LEGO - a business case for service co-design

Do you remember playing with Lego as a child or with your children? Let me give you a good reason to use LEGO at work to trigger your imagination and redesign your services the way LEGO did a couple of years ago.

Governance International has shown me that it is worth exploring new scenarios in which public service providers enable and skill up service users to help themselves and empower local communities to harness their knowledge and expertise to solve ‘wicked problems’.

The 50+ case studies in their Good Practice Hub show the wide range of co-production approaches all over the world. They demonstrate that co-production can either achieve improved outcomes or better value for money. Often it does both.  The Co-Production Explorer developed by Governance International highlights innovative co-production models so that you can design a new vision for your service. At the same time, it helps you to build on existing pockets of co-production in your service to link the present with the future.

Ignoring the imagination unleashed by co-production is almost like accepting the inevitability of future failure. Once again, don’t read on if that really is what you think is acceptable - but I certainly don’t.

Be honest - you probably need to save budget? Guess what, co-production can help with that, too. Co-production champions are refreshingly unwilling to accept that offering ‘less’ is the only path. Even with financial constraints, it is possible to do better.

Perhaps you might not expect a well known company to use co-production approaches? Well, read this Toy Story about Lego’s transformation.

Lego is now so popular that there are 62 little coloured blocks for every person on the planet but few people are aware that the family-run business nearly went bankrupt in 2004. From being an amazing start-up in the economic depression in the 1930s and experiencing a fast expansion in the 1960s Lego started to suffer losses in a fast changing toy market in the late 1990s. Kids simply preferred to play video games and playing with Lego was not cool any more. As a portrait of the Lego company in the Guardian states, in January 2004 the company reported a record deficit of £144m.

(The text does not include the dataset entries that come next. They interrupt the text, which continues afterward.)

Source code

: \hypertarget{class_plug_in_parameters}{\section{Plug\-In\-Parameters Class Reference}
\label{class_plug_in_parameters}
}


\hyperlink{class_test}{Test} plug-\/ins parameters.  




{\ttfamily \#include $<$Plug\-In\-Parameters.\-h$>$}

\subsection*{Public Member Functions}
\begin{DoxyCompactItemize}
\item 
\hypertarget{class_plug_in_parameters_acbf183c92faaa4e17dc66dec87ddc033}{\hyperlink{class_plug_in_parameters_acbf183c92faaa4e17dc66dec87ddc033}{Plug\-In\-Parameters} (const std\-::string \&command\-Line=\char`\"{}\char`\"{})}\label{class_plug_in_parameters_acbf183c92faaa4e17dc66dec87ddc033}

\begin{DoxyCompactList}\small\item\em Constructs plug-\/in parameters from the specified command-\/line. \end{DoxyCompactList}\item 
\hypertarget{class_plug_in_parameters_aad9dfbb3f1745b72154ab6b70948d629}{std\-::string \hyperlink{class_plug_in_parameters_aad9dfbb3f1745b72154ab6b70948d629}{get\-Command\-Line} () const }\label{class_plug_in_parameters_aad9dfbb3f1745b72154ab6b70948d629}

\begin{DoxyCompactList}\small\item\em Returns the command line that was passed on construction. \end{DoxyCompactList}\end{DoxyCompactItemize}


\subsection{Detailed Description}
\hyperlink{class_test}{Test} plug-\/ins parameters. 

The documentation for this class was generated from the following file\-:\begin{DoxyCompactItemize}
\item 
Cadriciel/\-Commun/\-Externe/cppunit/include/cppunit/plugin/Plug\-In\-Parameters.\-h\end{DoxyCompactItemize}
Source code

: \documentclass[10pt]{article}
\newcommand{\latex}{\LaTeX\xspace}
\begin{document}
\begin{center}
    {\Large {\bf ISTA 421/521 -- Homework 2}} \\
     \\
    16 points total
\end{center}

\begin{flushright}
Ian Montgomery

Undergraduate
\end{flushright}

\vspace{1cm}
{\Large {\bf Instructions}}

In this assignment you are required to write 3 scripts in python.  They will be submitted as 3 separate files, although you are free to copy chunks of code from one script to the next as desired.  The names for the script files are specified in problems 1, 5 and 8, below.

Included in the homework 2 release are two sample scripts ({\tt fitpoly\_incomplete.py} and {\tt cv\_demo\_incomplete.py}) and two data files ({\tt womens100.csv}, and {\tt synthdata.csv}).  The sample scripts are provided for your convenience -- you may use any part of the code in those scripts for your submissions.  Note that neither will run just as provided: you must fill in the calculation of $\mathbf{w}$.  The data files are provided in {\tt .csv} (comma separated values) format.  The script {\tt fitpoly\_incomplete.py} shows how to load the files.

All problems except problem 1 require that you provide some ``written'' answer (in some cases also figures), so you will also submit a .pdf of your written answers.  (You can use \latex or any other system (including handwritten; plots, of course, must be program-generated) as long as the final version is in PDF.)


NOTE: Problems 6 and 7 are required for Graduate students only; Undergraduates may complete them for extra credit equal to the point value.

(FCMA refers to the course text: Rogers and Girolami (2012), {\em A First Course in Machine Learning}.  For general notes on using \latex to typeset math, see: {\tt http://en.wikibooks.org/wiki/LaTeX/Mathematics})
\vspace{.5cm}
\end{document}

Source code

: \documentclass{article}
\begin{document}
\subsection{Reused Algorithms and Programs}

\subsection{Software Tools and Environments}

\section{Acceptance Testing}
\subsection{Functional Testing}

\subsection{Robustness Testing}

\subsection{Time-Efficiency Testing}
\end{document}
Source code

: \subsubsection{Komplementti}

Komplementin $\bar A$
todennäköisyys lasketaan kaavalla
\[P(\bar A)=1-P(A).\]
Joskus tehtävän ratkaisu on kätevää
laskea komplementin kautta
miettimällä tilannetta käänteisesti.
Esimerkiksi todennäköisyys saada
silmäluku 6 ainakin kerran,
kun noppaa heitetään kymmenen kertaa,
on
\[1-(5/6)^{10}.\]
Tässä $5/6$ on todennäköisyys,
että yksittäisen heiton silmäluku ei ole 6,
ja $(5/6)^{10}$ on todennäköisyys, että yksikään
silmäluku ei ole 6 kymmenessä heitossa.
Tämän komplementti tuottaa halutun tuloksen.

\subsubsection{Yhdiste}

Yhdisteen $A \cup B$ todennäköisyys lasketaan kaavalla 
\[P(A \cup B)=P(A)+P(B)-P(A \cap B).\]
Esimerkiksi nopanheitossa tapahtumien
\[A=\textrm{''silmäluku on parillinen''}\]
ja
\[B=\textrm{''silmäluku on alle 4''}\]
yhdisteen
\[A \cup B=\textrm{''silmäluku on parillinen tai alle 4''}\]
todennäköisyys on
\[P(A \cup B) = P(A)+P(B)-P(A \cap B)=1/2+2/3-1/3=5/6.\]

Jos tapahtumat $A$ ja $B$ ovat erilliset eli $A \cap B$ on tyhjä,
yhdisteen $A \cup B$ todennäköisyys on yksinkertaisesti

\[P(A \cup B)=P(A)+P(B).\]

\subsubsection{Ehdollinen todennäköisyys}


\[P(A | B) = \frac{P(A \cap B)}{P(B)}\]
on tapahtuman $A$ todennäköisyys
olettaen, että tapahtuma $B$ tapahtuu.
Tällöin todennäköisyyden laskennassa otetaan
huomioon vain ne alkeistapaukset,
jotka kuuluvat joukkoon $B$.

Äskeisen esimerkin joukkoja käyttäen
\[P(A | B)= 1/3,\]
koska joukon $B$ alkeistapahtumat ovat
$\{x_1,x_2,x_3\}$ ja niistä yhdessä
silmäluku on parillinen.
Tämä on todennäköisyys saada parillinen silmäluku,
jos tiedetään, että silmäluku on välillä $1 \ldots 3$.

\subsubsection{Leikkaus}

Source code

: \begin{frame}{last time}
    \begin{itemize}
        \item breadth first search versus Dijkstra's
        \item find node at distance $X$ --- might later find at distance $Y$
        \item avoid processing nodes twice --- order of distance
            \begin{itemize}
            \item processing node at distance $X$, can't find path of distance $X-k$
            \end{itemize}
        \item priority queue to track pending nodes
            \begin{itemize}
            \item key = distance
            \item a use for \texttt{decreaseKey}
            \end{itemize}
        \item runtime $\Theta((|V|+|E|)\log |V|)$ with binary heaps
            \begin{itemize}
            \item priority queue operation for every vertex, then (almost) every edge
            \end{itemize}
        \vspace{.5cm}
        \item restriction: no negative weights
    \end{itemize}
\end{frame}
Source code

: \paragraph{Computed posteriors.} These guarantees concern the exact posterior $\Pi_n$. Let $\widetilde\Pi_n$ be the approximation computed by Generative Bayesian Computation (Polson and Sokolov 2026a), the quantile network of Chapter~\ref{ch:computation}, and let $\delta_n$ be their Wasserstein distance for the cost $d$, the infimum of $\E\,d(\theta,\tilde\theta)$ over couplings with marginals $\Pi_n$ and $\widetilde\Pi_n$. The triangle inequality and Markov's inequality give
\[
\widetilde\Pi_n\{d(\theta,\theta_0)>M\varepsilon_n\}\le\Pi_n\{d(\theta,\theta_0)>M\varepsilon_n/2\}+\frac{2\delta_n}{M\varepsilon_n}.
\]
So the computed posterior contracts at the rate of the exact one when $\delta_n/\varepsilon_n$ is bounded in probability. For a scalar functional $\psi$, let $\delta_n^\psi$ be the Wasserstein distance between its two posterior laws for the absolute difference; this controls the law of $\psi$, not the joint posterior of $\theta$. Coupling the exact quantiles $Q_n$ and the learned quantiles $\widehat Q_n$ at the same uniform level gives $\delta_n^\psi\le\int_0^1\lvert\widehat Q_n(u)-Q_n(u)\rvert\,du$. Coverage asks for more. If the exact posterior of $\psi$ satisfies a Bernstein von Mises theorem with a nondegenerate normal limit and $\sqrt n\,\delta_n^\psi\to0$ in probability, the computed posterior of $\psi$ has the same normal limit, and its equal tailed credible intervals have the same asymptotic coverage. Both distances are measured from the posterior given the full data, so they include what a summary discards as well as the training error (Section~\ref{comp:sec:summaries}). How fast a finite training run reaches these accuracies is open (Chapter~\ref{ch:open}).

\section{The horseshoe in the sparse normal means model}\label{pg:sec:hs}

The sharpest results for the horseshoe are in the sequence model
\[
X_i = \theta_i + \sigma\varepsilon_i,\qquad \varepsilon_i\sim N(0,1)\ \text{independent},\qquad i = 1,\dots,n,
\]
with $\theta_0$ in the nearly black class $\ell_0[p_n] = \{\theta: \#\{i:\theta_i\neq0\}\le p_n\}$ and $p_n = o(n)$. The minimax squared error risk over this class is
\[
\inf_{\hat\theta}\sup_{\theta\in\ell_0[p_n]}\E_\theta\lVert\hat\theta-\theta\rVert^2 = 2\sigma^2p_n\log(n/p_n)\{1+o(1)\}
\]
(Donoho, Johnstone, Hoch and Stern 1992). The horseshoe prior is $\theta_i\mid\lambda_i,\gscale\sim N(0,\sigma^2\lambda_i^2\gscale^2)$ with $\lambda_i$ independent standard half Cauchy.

According to the brilliant analysis in Tim Kastelle’s blog on the Innovation Lessons from the Rise, Fall, and the Rise of Lego, its economic downturn was due to three factors:

 

  1. Poor overall management.  As LEGO reached its crisis point in 2003, everything was going wrong.  Its financial control was very poor, and it had lost touch with what customers wanted.  Furthermore, even when people who loved LEGO reached out to try to contribute ideas, the firm was fairly arrogant in ignoring this input, believing instead that they knew best.
  2. Lack of strategic focus.  In all of the pre-2003 innovation efforts, LEGO was obsessed with novelty – with doing new stuff.  But they were so far removed from understanding what their customers wanted (or even who they were), that these new ideas failed to create value.  They thought that the power was in the brand – so they launched things like LEGO TV series.  But really, the power was in the bricks – it was refocusing on this that started to turn the firm around.
  3. Disconnection from customers.  Many of the misfires prior to 2003 were the result of not understanding what kids wanted – most of the new products were based on assumptions about this, not on feedback from the customer base.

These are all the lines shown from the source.